- [What the task requires]: Copy all the entries word for word, but omit the pictures.

-------- Exercise material

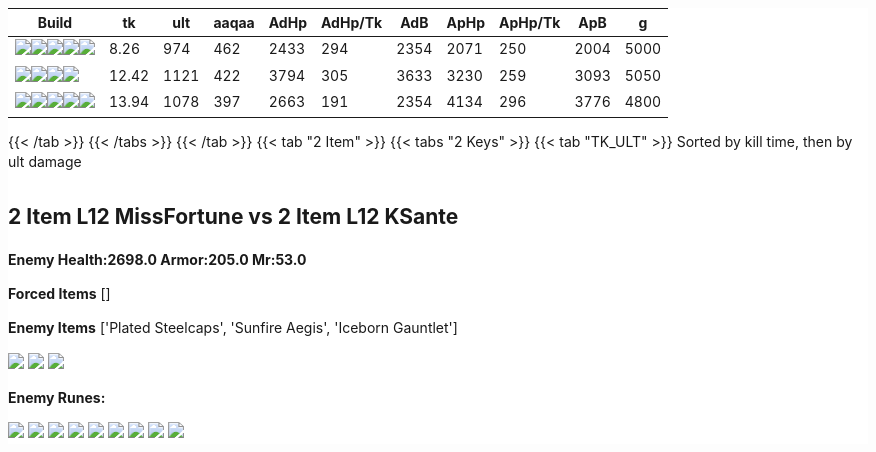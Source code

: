 



 Build |tk|ult|aaqaa|AdHp|AdHp/Tk|AdB|ApHp|ApHp/Tk|ApB|g
-|-|-|-|-|-|-|-|-|-|-
![](/item/6672.png)![](/item/2422.png)![](/item/1053.png)![](/item/1055.png)![](/item/1036.png)|8.26|974|462|2433|294|2354|2071|250|2004|5000
![](/item/6673.png)![](/item/2422.png)![](/item/1055.png)![](/item/1038.png)|12.42|1121|422|3794|305|3633|3230|259|3093|5050
![](/item/3156.png)![](/item/2422.png)![](/item/1053.png)![](/item/1055.png)![](/item/1036.png)|13.94|1078|397|2663|191|2354|4134|296|3776|4800
{{< /tab >}}
{{< /tabs >}}
{{< /tab >}}
{{< tab "2 Item" >}}
{{< tabs "2 Keys" >}}
{{< tab "TK_ULT" >}}
Sorted by kill time, then by ult damage
## 2 Item L12 MissFortune vs 2 Item L12 KSante

**Enemy Health:2698.0 Armor:205.0 Mr:53.0**


**Forced Items** []








**Enemy Items** ['Plated Steelcaps', 'Sunfire Aegis', 'Iceborn Gauntlet']





![](/item/3047.png)
![](/item/3068.png)
![](/item/6662.png)



**Enemy Runes:**





![](/Styles/Resolve/GraspOfTheUndying/GraspOfTheUndying.png)
![](/Styles/Resolve/Demolish/Demolish.png)
![](/Styles/Resolve/SecondWind/SecondWind.png)
![](/Styles/Resolve/Overgrowth/Overgrowth.png)
![](/Styles/Inspiration/MagicalFootwear/MagicalFootwear.png)
![](/Styles/Resolve/ApproachVelocity/ApproachVelocity.png)
![](/StatMods/StatModsAttackSpeedIcon.png)
![](/StatMods/StatModsMagicResIcon.MagicResist_Fix.png)
![](/StatMods/StatModsMagicResIcon.MagicResist_Fix.png)
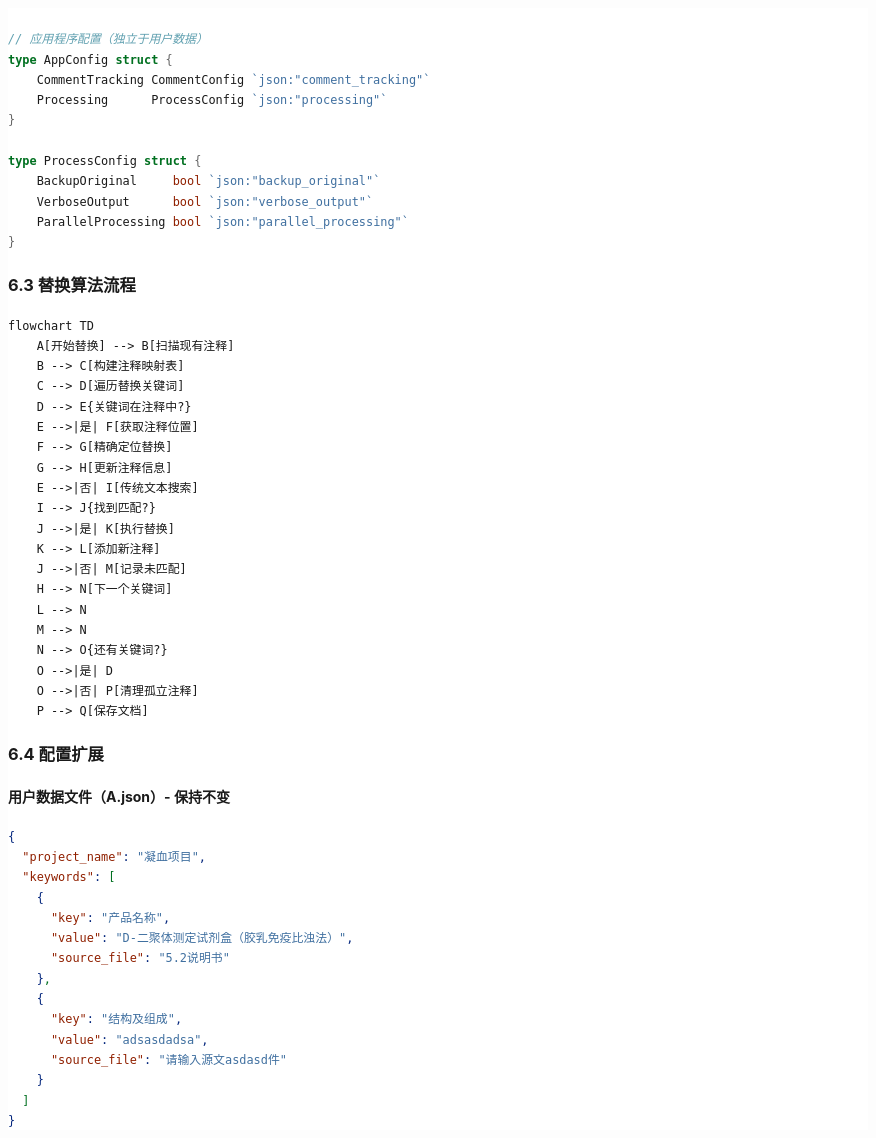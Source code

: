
 ```go

// 应用程序配置（独立于用户数据）
type AppConfig struct {
    CommentTracking CommentConfig `json:"comment_tracking"`
    Processing      ProcessConfig `json:"processing"`
}

type ProcessConfig struct {
    BackupOriginal     bool `json:"backup_original"`
    VerboseOutput      bool `json:"verbose_output"`
    ParallelProcessing bool `json:"parallel_processing"`
}
```

### 6.3 替换算法流程

```mermaid
flowchart TD
    A[开始替换] --> B[扫描现有注释]
    B --> C[构建注释映射表]
    C --> D[遍历替换关键词]
    D --> E{关键词在注释中?}
    E -->|是| F[获取注释位置]
    F --> G[精确定位替换]
    G --> H[更新注释信息]
    E -->|否| I[传统文本搜索]
    I --> J{找到匹配?}
    J -->|是| K[执行替换]
    K --> L[添加新注释]
    J -->|否| M[记录未匹配]
    H --> N[下一个关键词]
    L --> N
    M --> N
    N --> O{还有关键词?}
    O -->|是| D
    O -->|否| P[清理孤立注释]
    P --> Q[保存文档]
```

### 6.4 配置扩展

#### 用户数据文件（A.json）- 保持不变
```json
{
  "project_name": "凝血项目",
  "keywords": [
    {
      "key": "产品名称",
      "value": "D-二聚体测定试剂盒（胶乳免疫比浊法）",
      "source_file": "5.2说明书"
    },
    {
      "key": "结构及组成",
      "value": "adsasdadsa",
      "source_file": "请输入源文asdasd件"
    }
  ]
}
```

----------------

- [Reply to the exercise]:
Source code

: 



 Build |tk|ult|aaqaa|AdHp|AdHp/Tk|AdB|ApHp|ApHp/Tk|ApB|g
-|-|-|-|-|-|-|-|-|-|-
![](/item/6672.png)![](/item/2422.png)![](/item/1053.png)![](/item/1055.png)![](/item/1036.png)|8.26|974|462|2433|294|2354|2071|250|2004|5000
![](/item/6673.png)![](/item/2422.png)![](/item/1055.png)![](/item/1038.png)|12.42|1121|422|3794|305|3633|3230|259|3093|5050
![](/item/3156.png)![](/item/2422.png)![](/item/1053.png)![](/item/1055.png)![](/item/1036.png)|13.94|1078|397|2663|191|2354|4134|296|3776|4800
{{< /tab >}}
{{< /tabs >}}
{{< /tab >}}
{{< tab "2 Item" >}}
{{< tabs "2 Keys" >}}
{{< tab "TK_ULT" >}}
Sorted by kill time, then by ult damage
## 2 Item L12 MissFortune vs 2 Item L12 KSante

**Enemy Health:2698.0 Armor:205.0 Mr:53.0**


**Forced Items** []








**Enemy Items** ['Plated Steelcaps', 'Sunfire Aegis', 'Iceborn Gauntlet']





![](/item/3047.png)
![](/item/3068.png)
![](/item/6662.png)



**Enemy Runes:**





![](/Styles/Resolve/GraspOfTheUndying/GraspOfTheUndying.png)
![](/Styles/Resolve/Demolish/Demolish.png)
![](/Styles/Resolve/SecondWind/SecondWind.png)
![](/Styles/Resolve/Overgrowth/Overgrowth.png)
![](/Styles/Inspiration/MagicalFootwear/MagicalFootwear.png)
![](/Styles/Resolve/ApproachVelocity/ApproachVelocity.png)
![](/StatMods/StatModsAttackSpeedIcon.png)
![](/StatMods/StatModsMagicResIcon.MagicResist_Fix.png)
![](/StatMods/StatModsMagicResIcon.MagicResist_Fix.png)
Source code

:
 ```go

// 应用程序配置（独立于用户数据）
type AppConfig struct {
    CommentTracking CommentConfig `json:"comment_tracking"`
    Processing      ProcessConfig `json:"processing"`
}

type ProcessConfig struct {
    BackupOriginal     bool `json:"backup_original"`
    VerboseOutput      bool `json:"verbose_output"`
    ParallelProcessing bool `json:"parallel_processing"`
}
```

### 6.3 替换算法流程

```mermaid
flowchart TD
    A[开始替换] --> B[扫描现有注释]
    B --> C[构建注释映射表]
    C --> D[遍历替换关键词]
    D --> E{关键词在注释中?}
    E -->|是| F[获取注释位置]
    F --> G[精确定位替换]
    G --> H[更新注释信息]
    E -->|否| I[传统文本搜索]
    I --> J{找到匹配?}
    J -->|是| K[执行替换]
    K --> L[添加新注释]
    J -->|否| M[记录未匹配]
    H --> N[下一个关键词]
    L --> N
    M --> N
    N --> O{还有关键词?}
    O -->|是| D
    O -->|否| P[清理孤立注释]
    P --> Q[保存文档]
```

### 6.4 配置扩展

#### 用户数据文件（A.json）- 保持不变
```json
{
  "project_name": "凝血项目",
  "keywords": [
    {
      "key": "产品名称",
      "value": "D-二聚体测定试剂盒（胶乳免疫比浊法）",
      "source_file": "5.2说明书"
    },
    {
      "key": "结构及组成",
      "value": "adsasdadsa",
      "source_file": "请输入源文asdasd件"
    }
  ]
}
```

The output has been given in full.